Datalab provides REST APIs for document conversion, structured extraction, form filling, and file management. All APIs use the same authentication and follow similar patterns.
For the simplest integration, use the Python SDK . The SDK handles authentication, polling, and provides typed responses.
Authentication
All requests require an API key in the X-API-Key header:
curl -X POST https://www.datalab.to/api/v1/convert \
-H "X-API-Key: YOUR_API_KEY" \
-F "file=@document.pdf"
Get your API key from the API Keys dashboard .
Request Pattern
All processing endpoints follow this pattern:
Submit a document for processing (returns immediately with a request_id)

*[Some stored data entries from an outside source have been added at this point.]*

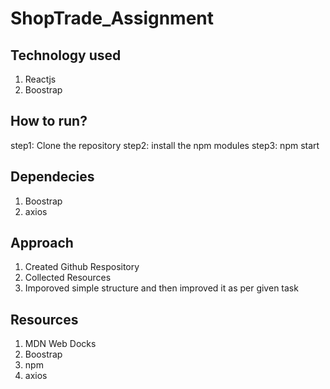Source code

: # ShopTrade_Assignment

## Technology used

1) Reactjs
2) Boostrap

## How to run?
step1: Clone the repository
step2: install the npm modules
step3: npm start

## Dependecies 
1) Boostrap
2) axios

## Approach
1) Created Github Respository
2) Collected Resources
3) Imporoved simple structure and then improved it as per given task


## Resources
 1) MDN Web Docks
 2) Boostrap
 3) npm
 4) axios
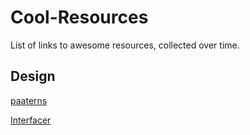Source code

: # Cool-Resources
List of links to awesome resources, collected over time.


## Design
[paaterns](https://lstore.graphics/paaatterns/preview.html)

[Interfacer](https://interfacer.xyz/)

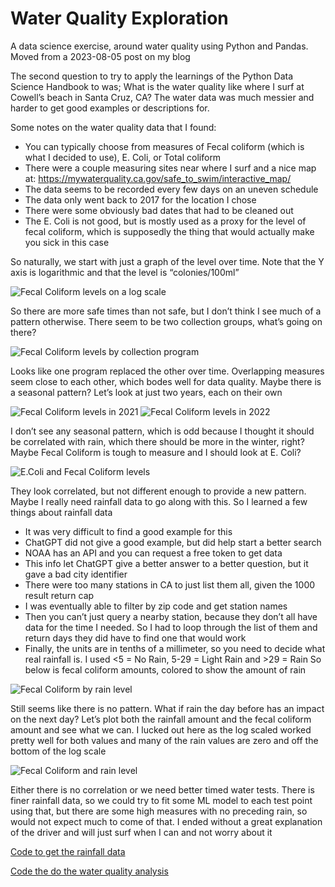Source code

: # Water Quality Exploration
A data science exercise, around water quality using Python and Pandas. Moved from a 2023-08-05 post on my blog

The second question to try to apply the learnings of the Python Data Science Handbook to was; What is the water quality like where I surf at Cowell’s beach in Santa Cruz, CA? The water data was much messier and harder to get good examples or descriptions for.

Some notes on the water quality data that I found:
* You can typically choose from measures of Fecal coliform (which is what I decided to use), E. Coli, or Total coliform
* There were a couple measuring sites near where I surf and a nice map at: https://mywaterquality.ca.gov/safe_to_swim/interactive_map/
* The data seems to be recorded every few days on an uneven schedule
* The data only went back to 2017 for the location I chose
* There were some obviously bad dates that had to be cleaned out
* The E. Coli is not good, but is mostly used as a proxy for the level of fecal coliform, which is supposedly the thing that would actually make you sick in this case

So naturally, we start with just a graph of the level over time. Note that the Y axis is logarithmic and that the level is “colonies/100ml”

![Fecal Coliform levels on a log scale](wq1.webp)

So there are more safe times than not safe, but I don’t think I see much of a pattern otherwise. There seem to be two collection groups, what’s going on there?

![Fecal Coliform levels by collection program](wq2.webp)

Looks like one program replaced the other over time. Overlapping measures seem close to each other, which bodes well for data quality. Maybe there is a seasonal pattern? Let’s look at just two years, each on their own

![Fecal Coliform levels in 2021](wq4.webp)
![Fecal Coliform levels in 2022](wq3.webp)

I don’t see any seasonal pattern, which is odd because I thought it should be correlated with rain, which there should be more in the winter, right? Maybe Fecal Coliform is tough to measure and I should look at E. Coli?

![E.Coli and Fecal Coliform levels](wq5.webp)

They look correlated, but not different enough to provide a new pattern. Maybe I really need rainfall data to go along with this. So I learned a few things about rainfall data
* It was very difficult to find a good example for this
* ChatGPT did not give a good example, but did help start a better search
* NOAA has an API and you can request a free token to get data
* This info let ChatGPT give a better answer to a better question, but it gave a bad city identifier
* There were too many stations in CA to just list them all, given the 1000 result return cap
* I was eventually able to filter by zip code and get station names
* Then you can’t just query a nearby station, because they don’t all have data for the time I needed. So I had to loop through the list of them and return days they did have to find one that would work
* Finally, the units are in tenths of a millimeter, so you need to decide what real rainfall is. I used <5 = No Rain, 5-29 = Light Rain and >29 = Rain
So below is fecal coliform amounts, colored to show the amount of rain

![Fecal Coliform by rain level](wq6.webp)

Still seems like there is no pattern. What if rain the day before has an impact on the next day? Let’s plot both the rainfall amount and the fecal coliform amount and see what we can. I lucked out here as the log scaled worked pretty well for both values and many of the rain values are zero and off the bottom of the log scale

![Fecal Coliform and rain level](wq7.webp)

Either there is no correlation or we need better timed water tests. There is finer rainfall data, so we could try to fit some ML model to each test point using that, but there are some high measures with no preceding rain, so would not expect much to come of that. I ended without a great explanation of the driver and will just surf when I can and not worry about it

[Code to get the rainfall data](get_rain_data.py)

[Code the do the water quality analysis](wq_analysis.py)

Poll the status endpoint until processing completes
Retrieve results from the completed response
Submit Request
Response:
{
"success" : true ,
"request_id" : "abc123" ,
"request_check_url" : "https://www.datalab.to/api/v1/{endpoint}/abc123"
}
Poll for Results
GET /api/v1/{endpoint}/{request_id}
Response while processing:
{
"status" : "processing"
}
Response when complete:
{
"status" : "complete" ,
"success" : true ,
...results...
}
Results are deleted from Datalab servers one hour after processing completes. Retrieve your results promptly.
Document Conversion
Convert documents to Markdown, HTML, JSON, or chunks.
Endpoint: POST /api/v1/convert
Request
import requests
url = "https://www.datalab.to/api/v1/convert"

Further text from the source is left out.